I encourage you to obtain it from your local Indie bookseller or library. And if you can leave a review or “star” it somewhere, like Amazon or Goodreads, that would be much appreciated!

Fighting for Democracy by Jim Higgins is the latest book about the Mac-Paps, Canadians in the Mackenzie Papineau Battalion, which was part of the International Brigades in the Spanish Civil War. Other books about Canadians in the Spanish Civil War include Not For King or Country by Tyler Wentzell , Mac-Pap by Ronald Liversedge with David Yorke and Renegades by Michael Petrou.

6 thoughts on “Reflections on being 75

  1. Susan Higgins

    It took Manuel Alvarez 40 years to find “Jimmy”, as he liked to call our Dad. It took us, another 40 years to learn about his hidden past – the time before he became “Dad”. Your hard work is a gift to the family, but more importantly to the historical record. Thank you, Janette, Happy Birthday, 🎶 and many more…

  2. Tina Cresswell

    Congratulations Janette, not just for birthday, but also for carrying the baton. Keep on keeping on!

  3. Sandra Dick

    Janette, you are amazing and your father would be proud. Such a wonderful project for his “young” daughter go take on.

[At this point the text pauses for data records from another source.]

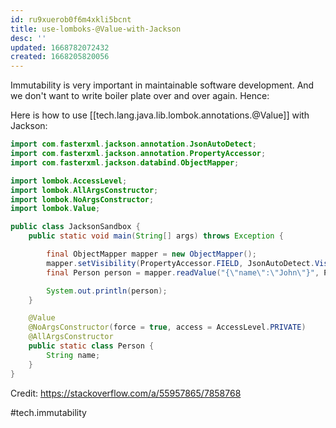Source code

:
 ```yaml
---
id: ru9xuerob0f6m4xkli5bcnt
title: use-lomboks-@Value-with-Jackson
desc: ''
updated: 1668782072432
created: 1668205820056
---
```


Immutability is very important in maintainable software development. And we don't want to write boiler plate over and over again. Hence:

Here is how to use [[tech.lang.java.lib.lombok.annotations.@Value]] with Jackson: 

```java
import com.fasterxml.jackson.annotation.JsonAutoDetect;
import com.fasterxml.jackson.annotation.PropertyAccessor;
import com.fasterxml.jackson.databind.ObjectMapper;

import lombok.AccessLevel;
import lombok.AllArgsConstructor;
import lombok.NoArgsConstructor;
import lombok.Value;

public class JacksonSandbox {
    public static void main(String[] args) throws Exception {

        final ObjectMapper mapper = new ObjectMapper();
        mapper.setVisibility(PropertyAccessor.FIELD, JsonAutoDetect.Visibility.ANY);
        final Person person = mapper.readValue("{\"name\":\"John\"}", Person.class);

        System.out.println(person);
    }

    @Value
    @NoArgsConstructor(force = true, access = AccessLevel.PRIVATE)
    @AllArgsConstructor
    public static class Person {
        String name;
    }
}
```

Credit: https://stackoverflow.com/a/55957865/7858768


#tech.immutability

    1. Janette Higgins Post author

      Just found this now, Sandra; only 5 years later! Thank you so much for your sentiment. The book was subsequently translated into Spanish and I did a book tour there in the Fall of 2022. I see you and David have spent a lot of time there in recent months. I’ll be back in Spain near Zaragoza for the launch of a documentary by a young man who used my father’s account of the fighting around his hometown of Azuara.